── Provided records ──

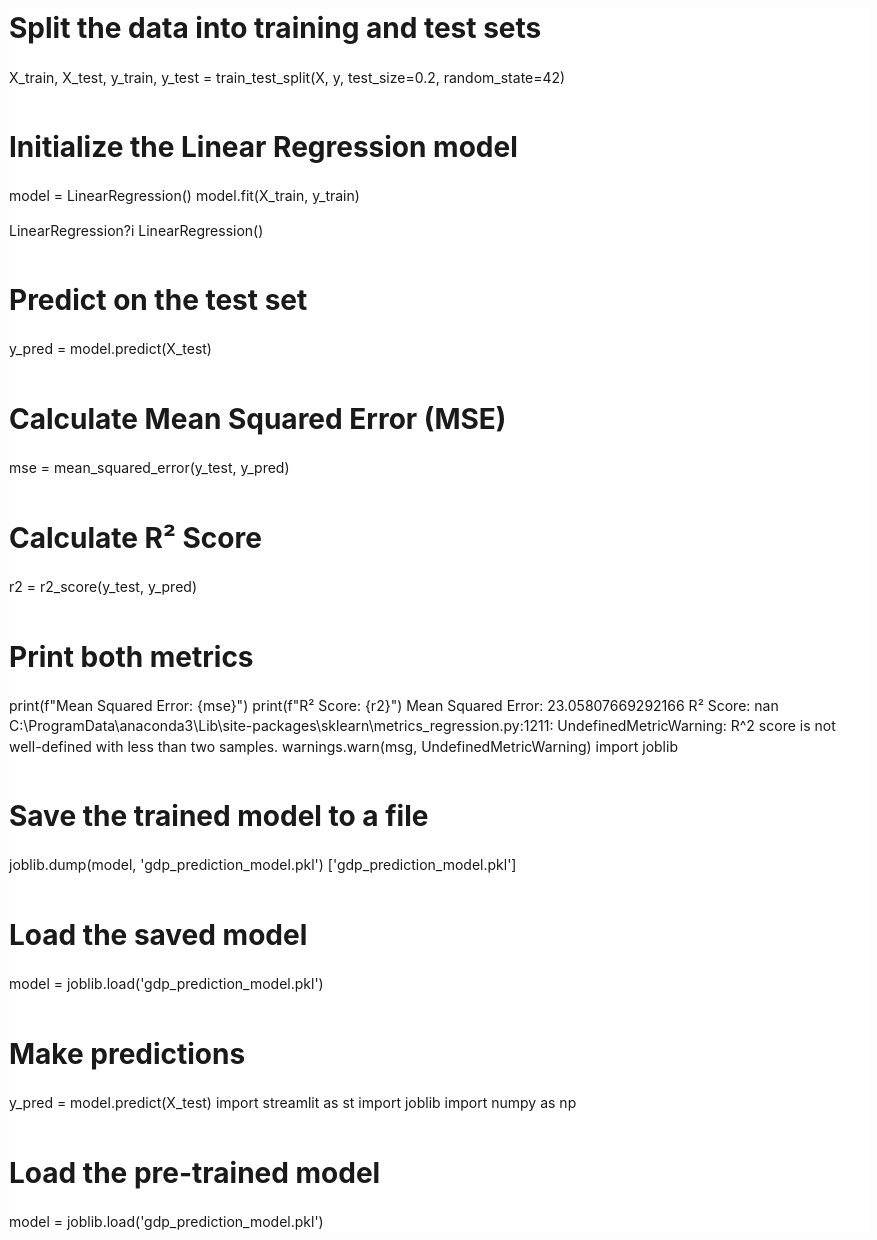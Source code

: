 # Split the data into training and test sets
X_train, X_test, y_train, y_test = train_test_split(X, y, test_size=0.2, random_state=42)
# Initialize the Linear Regression model
model = LinearRegression()
model.fit(X_train, y_train)

  LinearRegression?i
LinearRegression()
# Predict on the test set
y_pred = model.predict(X_test)

# Calculate Mean Squared Error (MSE)
mse = mean_squared_error(y_test, y_pred)

# Calculate R² Score
r2 = r2_score(y_test, y_pred)

# Print both metrics
print(f"Mean Squared Error: {mse}")
print(f"R² Score: {r2}")
Mean Squared Error: 23.05807669292166
R² Score: nan
C:\ProgramData\anaconda3\Lib\site-packages\sklearn\metrics\_regression.py:1211: UndefinedMetricWarning: R^2 score is not well-defined with less than two samples.
  warnings.warn(msg, UndefinedMetricWarning)
import joblib

# Save the trained model to a file
joblib.dump(model, 'gdp_prediction_model.pkl')
['gdp_prediction_model.pkl']
# Load the saved model
model = joblib.load('gdp_prediction_model.pkl')

# Make predictions
y_pred = model.predict(X_test)
import streamlit as st
import joblib
import numpy as np

# Load the pre-trained model
model = joblib.load('gdp_prediction_model.pkl')
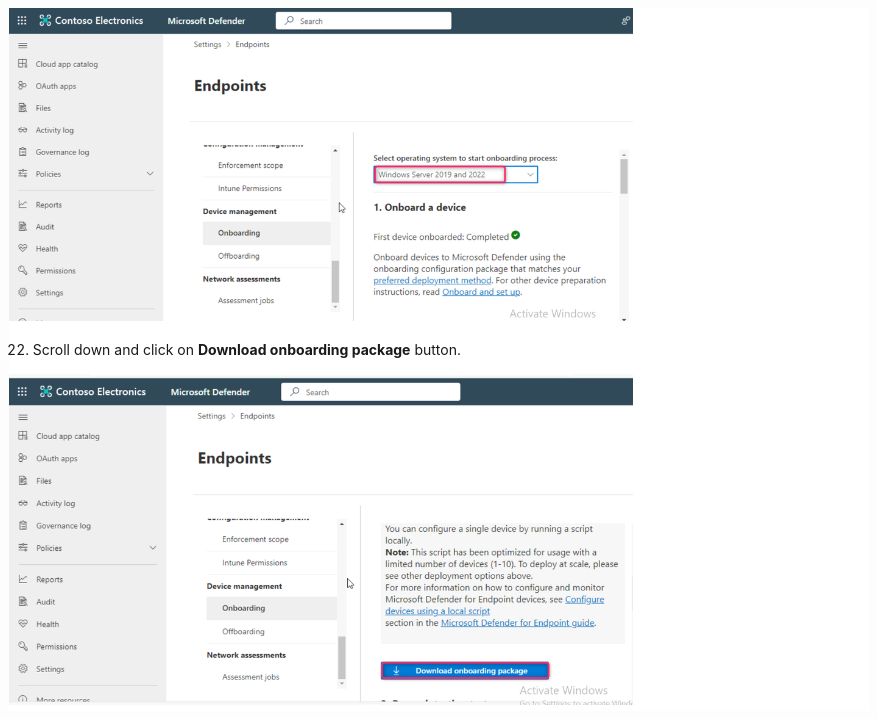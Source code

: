 <img src="./media/image62.png" style="width:6.5in;height:3.25694in"
alt="A screenshot of a computer Description automatically generated" />

22. Scroll down and click on **Download onboarding package** button.

<img src="./media/image63.png" style="width:6.5in;height:3.44792in"
alt="A screenshot of a computer Description automatically generated" />
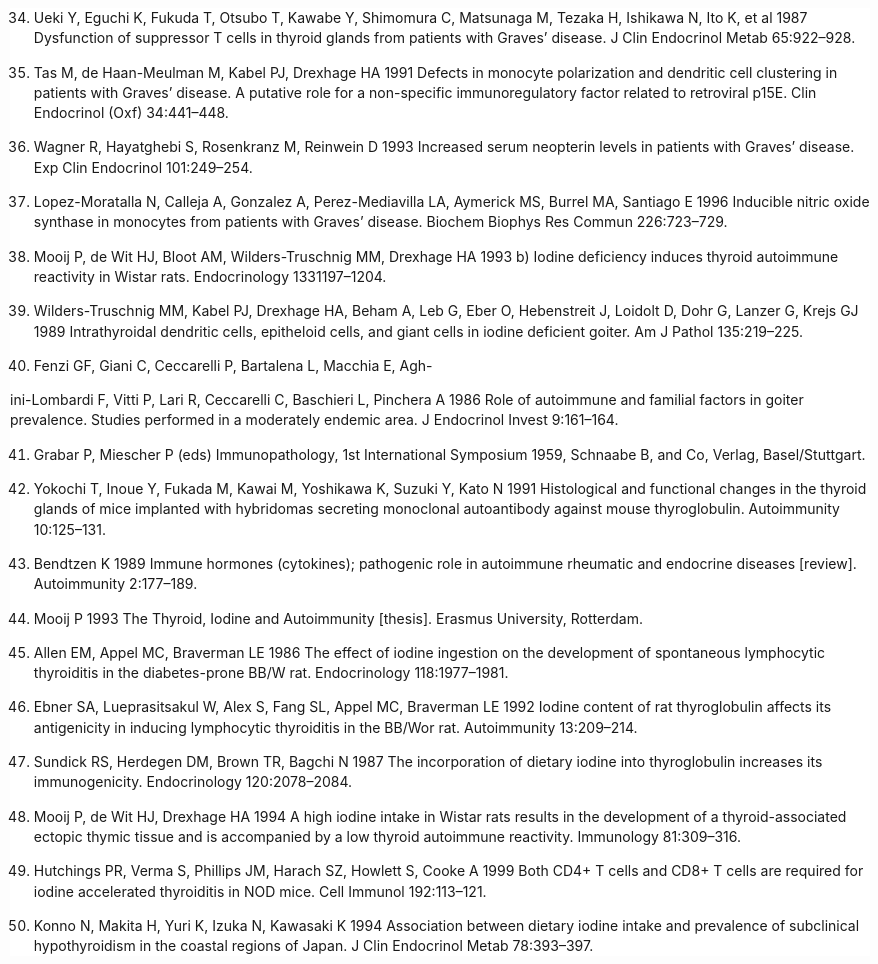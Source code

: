 34. Ueki Y, Eguchi K, Fukuda T, Otsubo T, Kawabe Y, Shimomura C, Matsunaga M, Tezaka H, Ishikawa N, Ito K, et al 1987 Dysfunction of suppressor T cells in thyroid glands from patients with Graves’ disease. J Clin Endocrinol Metab 65:922–928.

35. Tas M, de Haan-Meulman M, Kabel PJ, Drexhage HA 1991 Defects in monocyte polarization and dendritic cell clustering in patients with Graves’ disease. A putative role for a non-specific immunoregulatory factor related to retroviral p15E. Clin Endocrinol (Oxf) 34:441–448.

36. Wagner R, Hayatghebi S, Rosenkranz M, Reinwein D 1993 Increased serum neopterin levels in patients with Graves’ disease. Exp Clin Endocrinol 101:249–254.

37. Lopez-Moratalla N, Calleja A, Gonzalez A, Perez-Mediavilla LA, Aymerick MS, Burrel MA, Santiago E 1996 Inducible nitric oxide synthase in monocytes from patients with Graves’ disease. Biochem Biophys Res Commun 226:723–729.

38. Mooij P, de Wit HJ, Bloot AM, Wilders-Truschnig MM, Drexhage HA 1993 b) Iodine deficiency induces thyroid autoimmune reactivity in Wistar rats. Endocrinology 1331197–1204.

39. Wilders-Truschnig MM, Kabel PJ, Drexhage HA, Beham A, Leb G, Eber O, Hebenstreit J, Loidolt D, Dohr G, Lanzer G, Krejs GJ 1989 Intrathyroidal dendritic cells, epitheloid cells, and giant cells in iodine deficient goiter. Am J Pathol 135:219–225.

40. Fenzi GF, Giani C, Ceccarelli P, Bartalena L, Macchia E, Agh-

ini-Lombardi F, Vitti P, Lari R, Ceccarelli C, Baschieri L, Pinchera A 1986 Role of autoimmune and familial factors in goiter prevalence. Studies performed in a moderately endemic area. J Endocrinol Invest 9:161–164.

41. Grabar P, Miescher P (eds) Immunopathology, 1st International Symposium 1959, Schnaabe B, and Co, Verlag, Basel/Stuttgart.

42. Yokochi T, Inoue Y, Fukada M, Kawai M, Yoshikawa K, Suzuki Y, Kato N 1991 Histological and functional changes in the thyroid glands of mice implanted with hybridomas secreting monoclonal autoantibody against mouse thyroglobulin. Autoimmunity 10:125–131.

43. Bendtzen K 1989 Immune hormones (cytokines); pathogenic role in autoimmune rheumatic and endocrine diseases [review]. Autoimmunity 2:177–189.

44. Mooij P 1993 The Thyroid, Iodine and Autoimmunity [thesis]. Erasmus University, Rotterdam.

45. Allen EM, Appel MC, Braverman LE 1986 The effect of iodine ingestion on the development of spontaneous lymphocytic thyroiditis in the diabetes-prone BB/W rat. Endocrinology 118:1977–1981.

46. Ebner SA, Lueprasitsakul W, Alex S, Fang SL, Appel MC, Braverman LE 1992 Iodine content of rat thyroglobulin affects its antigenicity in inducing lymphocytic thyroiditis in the BB/Wor rat. Autoimmunity 13:209–214.

47. Sundick RS, Herdegen DM, Brown TR, Bagchi N 1987 The incorporation of dietary iodine into thyroglobulin increases its immunogenicity. Endocrinology 120:2078–2084.

48. Mooij P, de Wit HJ, Drexhage HA 1994 A high iodine intake in Wistar rats results in the development of a thyroid-associated ectopic thymic tissue and is accompanied by a low thyroid autoimmune reactivity. Immunology 81:309–316.

49. Hutchings PR, Verma S, Phillips JM, Harach SZ, Howlett S, Cooke A 1999 Both CD4+ T cells and CD8+ T cells are required for iodine accelerated thyroiditis in NOD mice. Cell Immunol 192:113–121.

50. Konno N, Makita H, Yuri K, Izuka N, Kawasaki K 1994 Association between dietary iodine intake and prevalence of subclinical hypothyroidism in the coastal regions of Japan. J Clin Endocrinol Metab 78:393–397.

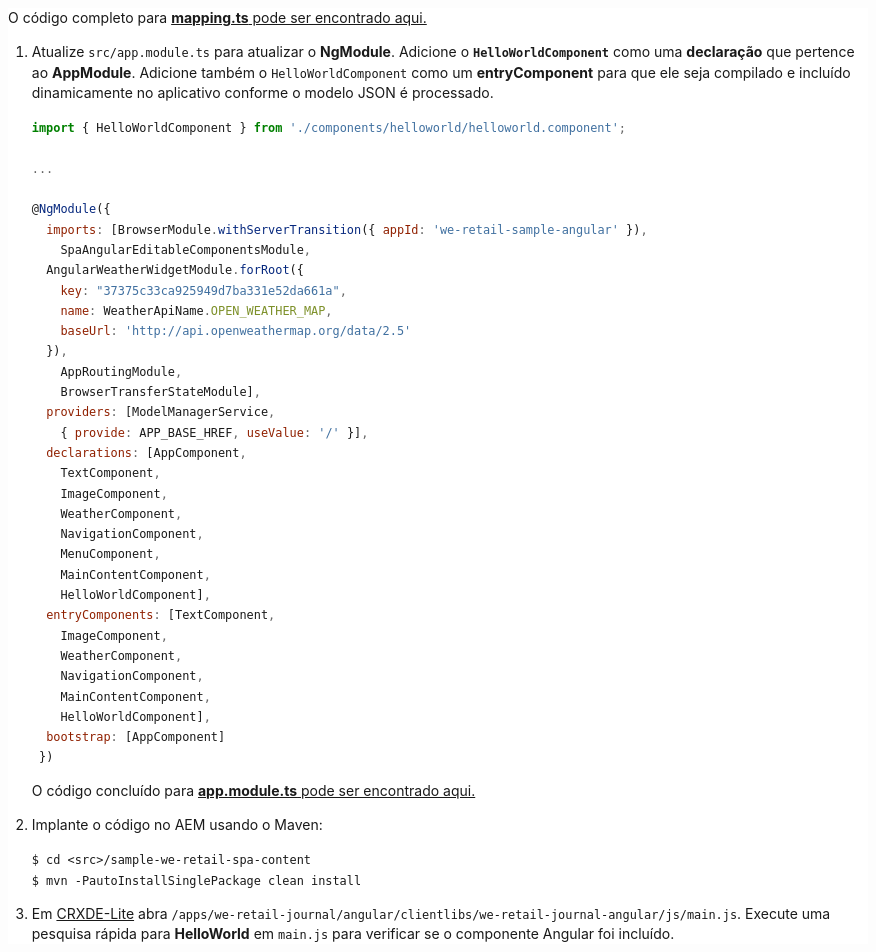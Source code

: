    O código completo para [**mapping.ts** pode ser encontrado aqui.](https://github.com/Adobe-Marketing-Cloud/aem-guides/blob/master/spa-helloworld-guide/src/angular-app/mapping.ts)

1. Atualize `src/app.module.ts` para atualizar o **NgModule**. Adicione o **`HelloWorldComponent`** como uma **declaração** que pertence ao **AppModule**. Adicione também o `HelloWorldComponent` como um **entryComponent** para que ele seja compilado e incluído dinamicamente no aplicativo conforme o modelo JSON é processado.

   ```js
   import { HelloWorldComponent } from './components/helloworld/helloworld.component';
   
   ...
   
   @NgModule({
     imports: [BrowserModule.withServerTransition({ appId: 'we-retail-sample-angular' }),
       SpaAngularEditableComponentsModule,
     AngularWeatherWidgetModule.forRoot({
       key: "37375c33ca925949d7ba331e52da661a",
       name: WeatherApiName.OPEN_WEATHER_MAP,
       baseUrl: 'http://api.openweathermap.org/data/2.5'
     }),
       AppRoutingModule,
       BrowserTransferStateModule],
     providers: [ModelManagerService,
       { provide: APP_BASE_HREF, useValue: '/' }],
     declarations: [AppComponent,
       TextComponent,
       ImageComponent,
       WeatherComponent,
       NavigationComponent,
       MenuComponent,
       MainContentComponent,
       HelloWorldComponent],
     entryComponents: [TextComponent,
       ImageComponent,
       WeatherComponent,
       NavigationComponent,
       MainContentComponent,
       HelloWorldComponent],
     bootstrap: [AppComponent]
    })
   ```

   O código concluído para [**app.module.ts** pode ser encontrado aqui.](https://github.com/Adobe-Marketing-Cloud/aem-guides/blob/master/spa-helloworld-guide/src/angular-app/app.module.ts)

1. Implante o código no AEM usando o Maven:

   ```shell
   $ cd <src>/sample-we-retail-spa-content
   $ mvn -PautoInstallSinglePackage clean install
   ```

1. Em [CRXDE-Lite](http://localhost:4502/crx/de/index.jsp#/apps/we-retail-journal/angular/clientlibs/we-retail-journal-angular/js/main.js) abra `/apps/we-retail-journal/angular/clientlibs/we-retail-journal-angular/js/main.js`. Execute uma pesquisa rápida para **HelloWorld** em `main.js` para verificar se o componente Angular foi incluído.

───

Problem: Set down no line except those from the one with "O código concluído" to the last line of the data, inclusive, each exactly as written.

Output:
   O código concluído para [**app.module.ts** pode ser encontrado aqui.](https://github.com/Adobe-Marketing-Cloud/aem-guides/blob/master/spa-helloworld-guide/src/angular-app/app.module.ts)

1. Implante o código no AEM usando o Maven:

   ```shell
   $ cd <src>/sample-we-retail-spa-content
   $ mvn -PautoInstallSinglePackage clean install
   ```

1. Em [CRXDE-Lite](http://localhost:4502/crx/de/index.jsp#/apps/we-retail-journal/angular/clientlibs/we-retail-journal-angular/js/main.js) abra `/apps/we-retail-journal/angular/clientlibs/we-retail-journal-angular/js/main.js`. Execute uma pesquisa rápida para **HelloWorld** em `main.js` para verificar se o componente Angular foi incluído.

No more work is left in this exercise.